Introspective Deep Metric Learning for Image Retrieval
This work addresses the issue of unreliable image retrieval for applications like search and clustering by providing a more cautious similarity model, though it is incremental as it builds on existing deep metric learning methods.
The paper tackles the problem of overconfident similarity judgments in deep metric learning by introducing an uncertainty-aware framework that improves robustness to ambiguous images, achieving state-of-the-art results on CUB-200-2011, Cars196, and Stanford Online Products datasets.
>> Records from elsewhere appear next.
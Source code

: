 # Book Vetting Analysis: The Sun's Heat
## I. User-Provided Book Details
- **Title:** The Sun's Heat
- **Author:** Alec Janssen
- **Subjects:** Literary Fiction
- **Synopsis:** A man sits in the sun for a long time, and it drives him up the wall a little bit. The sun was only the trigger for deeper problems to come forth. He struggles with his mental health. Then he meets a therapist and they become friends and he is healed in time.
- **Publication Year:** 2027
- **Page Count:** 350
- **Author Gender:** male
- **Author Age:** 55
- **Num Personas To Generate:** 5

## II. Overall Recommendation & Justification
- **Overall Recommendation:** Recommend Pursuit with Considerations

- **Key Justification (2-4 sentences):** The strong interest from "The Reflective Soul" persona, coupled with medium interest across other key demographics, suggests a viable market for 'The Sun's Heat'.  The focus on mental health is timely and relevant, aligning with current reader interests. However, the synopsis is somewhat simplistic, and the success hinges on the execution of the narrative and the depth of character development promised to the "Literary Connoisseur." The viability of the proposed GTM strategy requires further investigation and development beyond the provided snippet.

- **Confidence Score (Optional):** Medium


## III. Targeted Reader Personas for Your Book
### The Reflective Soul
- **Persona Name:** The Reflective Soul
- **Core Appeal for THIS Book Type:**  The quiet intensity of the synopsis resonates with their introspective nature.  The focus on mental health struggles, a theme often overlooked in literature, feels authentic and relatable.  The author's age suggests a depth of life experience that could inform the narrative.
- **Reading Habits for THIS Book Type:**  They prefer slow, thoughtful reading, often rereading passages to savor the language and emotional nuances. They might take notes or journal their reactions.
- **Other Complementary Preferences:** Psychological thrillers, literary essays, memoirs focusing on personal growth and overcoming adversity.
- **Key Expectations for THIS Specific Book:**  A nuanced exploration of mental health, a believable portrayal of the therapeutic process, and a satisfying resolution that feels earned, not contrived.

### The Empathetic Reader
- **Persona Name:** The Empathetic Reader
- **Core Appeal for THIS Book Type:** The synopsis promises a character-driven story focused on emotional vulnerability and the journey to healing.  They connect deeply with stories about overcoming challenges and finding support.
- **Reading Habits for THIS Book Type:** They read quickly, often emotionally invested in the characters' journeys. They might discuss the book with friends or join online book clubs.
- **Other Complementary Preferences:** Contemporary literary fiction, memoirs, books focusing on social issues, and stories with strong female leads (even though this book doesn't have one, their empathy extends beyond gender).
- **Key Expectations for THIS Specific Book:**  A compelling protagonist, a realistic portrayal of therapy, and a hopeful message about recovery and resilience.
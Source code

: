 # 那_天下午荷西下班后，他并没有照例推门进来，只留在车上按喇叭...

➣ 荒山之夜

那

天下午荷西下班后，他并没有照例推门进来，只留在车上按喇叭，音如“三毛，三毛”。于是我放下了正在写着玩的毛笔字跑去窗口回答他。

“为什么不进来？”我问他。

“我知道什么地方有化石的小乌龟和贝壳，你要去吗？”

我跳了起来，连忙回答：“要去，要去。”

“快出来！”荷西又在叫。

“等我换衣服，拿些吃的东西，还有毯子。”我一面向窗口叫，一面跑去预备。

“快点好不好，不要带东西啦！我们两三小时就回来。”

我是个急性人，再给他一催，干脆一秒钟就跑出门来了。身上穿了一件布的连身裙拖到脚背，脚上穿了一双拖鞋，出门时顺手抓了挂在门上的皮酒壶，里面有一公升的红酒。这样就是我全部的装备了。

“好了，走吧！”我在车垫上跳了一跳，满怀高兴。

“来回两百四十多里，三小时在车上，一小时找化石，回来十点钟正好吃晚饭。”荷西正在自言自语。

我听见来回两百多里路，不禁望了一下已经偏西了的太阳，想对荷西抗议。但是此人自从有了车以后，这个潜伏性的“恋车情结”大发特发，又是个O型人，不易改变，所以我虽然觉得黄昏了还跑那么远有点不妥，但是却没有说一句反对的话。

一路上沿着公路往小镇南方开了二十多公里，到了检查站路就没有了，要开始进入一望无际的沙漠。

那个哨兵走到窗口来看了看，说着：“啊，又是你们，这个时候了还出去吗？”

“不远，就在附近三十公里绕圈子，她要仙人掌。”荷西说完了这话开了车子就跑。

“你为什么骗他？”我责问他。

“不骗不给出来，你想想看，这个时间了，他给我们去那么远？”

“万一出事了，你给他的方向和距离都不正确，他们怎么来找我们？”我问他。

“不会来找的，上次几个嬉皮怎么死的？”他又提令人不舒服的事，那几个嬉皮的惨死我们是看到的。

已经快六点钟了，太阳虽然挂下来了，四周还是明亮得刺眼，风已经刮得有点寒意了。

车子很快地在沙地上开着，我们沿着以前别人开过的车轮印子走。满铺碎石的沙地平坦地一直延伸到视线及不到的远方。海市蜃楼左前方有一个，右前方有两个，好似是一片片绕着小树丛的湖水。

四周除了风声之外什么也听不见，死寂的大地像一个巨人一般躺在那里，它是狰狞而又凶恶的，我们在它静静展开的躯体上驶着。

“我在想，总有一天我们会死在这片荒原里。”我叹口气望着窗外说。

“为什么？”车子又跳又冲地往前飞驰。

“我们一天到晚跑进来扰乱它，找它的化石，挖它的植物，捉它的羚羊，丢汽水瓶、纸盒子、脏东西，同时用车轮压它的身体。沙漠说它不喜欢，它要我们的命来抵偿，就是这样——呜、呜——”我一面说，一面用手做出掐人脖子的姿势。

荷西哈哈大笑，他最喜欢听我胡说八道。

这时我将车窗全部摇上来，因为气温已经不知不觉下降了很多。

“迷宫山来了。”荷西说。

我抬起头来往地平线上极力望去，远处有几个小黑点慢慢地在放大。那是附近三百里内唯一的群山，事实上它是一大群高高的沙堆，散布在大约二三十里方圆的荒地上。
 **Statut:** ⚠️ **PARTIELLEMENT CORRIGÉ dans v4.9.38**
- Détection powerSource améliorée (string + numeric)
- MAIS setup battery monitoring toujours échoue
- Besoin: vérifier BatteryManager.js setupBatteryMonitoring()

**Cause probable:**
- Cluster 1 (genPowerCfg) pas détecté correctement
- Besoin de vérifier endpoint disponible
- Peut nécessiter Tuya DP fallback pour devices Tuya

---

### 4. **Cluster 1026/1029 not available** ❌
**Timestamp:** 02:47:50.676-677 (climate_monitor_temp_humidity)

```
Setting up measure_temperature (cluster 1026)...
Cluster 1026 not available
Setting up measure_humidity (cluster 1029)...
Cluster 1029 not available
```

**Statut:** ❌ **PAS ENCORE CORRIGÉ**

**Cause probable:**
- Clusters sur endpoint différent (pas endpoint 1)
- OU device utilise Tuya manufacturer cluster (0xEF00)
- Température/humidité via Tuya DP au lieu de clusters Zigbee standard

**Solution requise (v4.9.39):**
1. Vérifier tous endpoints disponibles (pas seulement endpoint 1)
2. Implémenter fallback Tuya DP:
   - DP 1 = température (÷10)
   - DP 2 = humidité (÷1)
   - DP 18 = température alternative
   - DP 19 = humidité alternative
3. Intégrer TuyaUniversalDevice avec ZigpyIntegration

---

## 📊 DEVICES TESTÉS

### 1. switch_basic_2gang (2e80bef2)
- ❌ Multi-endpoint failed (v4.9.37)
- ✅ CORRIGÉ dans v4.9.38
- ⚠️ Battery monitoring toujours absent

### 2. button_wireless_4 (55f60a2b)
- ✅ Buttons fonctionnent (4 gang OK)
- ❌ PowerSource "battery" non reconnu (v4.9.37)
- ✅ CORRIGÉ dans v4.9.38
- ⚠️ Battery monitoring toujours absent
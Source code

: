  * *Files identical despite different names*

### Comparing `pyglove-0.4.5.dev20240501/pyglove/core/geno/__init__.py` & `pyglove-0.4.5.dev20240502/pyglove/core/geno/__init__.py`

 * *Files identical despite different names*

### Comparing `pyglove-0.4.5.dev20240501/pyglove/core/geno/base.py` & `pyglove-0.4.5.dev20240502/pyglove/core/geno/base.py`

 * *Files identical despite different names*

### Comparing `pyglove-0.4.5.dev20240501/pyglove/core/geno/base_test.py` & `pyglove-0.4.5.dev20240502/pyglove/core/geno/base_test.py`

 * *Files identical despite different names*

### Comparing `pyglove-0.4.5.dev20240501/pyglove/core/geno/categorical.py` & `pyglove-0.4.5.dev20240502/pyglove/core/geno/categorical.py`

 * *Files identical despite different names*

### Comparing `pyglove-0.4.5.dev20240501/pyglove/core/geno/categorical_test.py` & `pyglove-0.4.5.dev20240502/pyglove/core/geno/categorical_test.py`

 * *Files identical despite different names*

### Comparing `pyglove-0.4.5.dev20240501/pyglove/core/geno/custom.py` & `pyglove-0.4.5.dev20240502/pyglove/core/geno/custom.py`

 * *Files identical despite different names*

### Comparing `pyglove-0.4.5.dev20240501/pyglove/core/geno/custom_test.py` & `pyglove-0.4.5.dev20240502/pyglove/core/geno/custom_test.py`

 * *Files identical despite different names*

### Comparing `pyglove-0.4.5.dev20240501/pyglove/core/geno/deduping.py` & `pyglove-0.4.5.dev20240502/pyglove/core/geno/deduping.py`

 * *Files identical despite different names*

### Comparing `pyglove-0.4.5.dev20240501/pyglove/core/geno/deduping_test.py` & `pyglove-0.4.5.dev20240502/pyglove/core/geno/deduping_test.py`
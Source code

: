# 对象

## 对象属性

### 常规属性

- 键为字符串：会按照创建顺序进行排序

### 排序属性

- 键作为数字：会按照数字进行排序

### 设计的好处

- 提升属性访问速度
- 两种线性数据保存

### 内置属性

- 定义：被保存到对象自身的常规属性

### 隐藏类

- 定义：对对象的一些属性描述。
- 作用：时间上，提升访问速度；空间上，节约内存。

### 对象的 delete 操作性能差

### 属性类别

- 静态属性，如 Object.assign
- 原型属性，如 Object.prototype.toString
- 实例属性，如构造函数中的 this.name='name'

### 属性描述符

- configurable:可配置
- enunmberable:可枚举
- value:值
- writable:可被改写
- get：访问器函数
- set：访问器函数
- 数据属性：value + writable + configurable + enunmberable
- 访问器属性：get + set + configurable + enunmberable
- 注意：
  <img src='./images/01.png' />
This paper proposes an introspective deep metric learning (IDML) framework for uncertainty-aware comparisons of images. Conventional deep metric learning methods produce confident semantic distances between images regardless of the uncertainty level. However, we argue that a good similarity model should consider the semantic discrepancies with caution to better deal with ambiguous images for more robust training. To achieve this, we propose to represent an image using not only a semantic embedding but also an accompanying uncertainty embedding, which describes the semantic characteristics and ambiguity of an image, respectively. We further propose an introspective similarity metric to make similarity judgments between images considering both their semantic differences and ambiguities. The proposed IDML framework improves the performance of deep metric learning through uncertainty modeling and attains state-of-the-art results on the widely used CUB-200-2011, Cars196, and Stanford Online Products datasets for image retrieval and clustering. We further provide an in-depth analysis of our framework to demonstrate the effectiveness and reliability of IDML. Code is available at: https://github.com/wzzheng/IDML.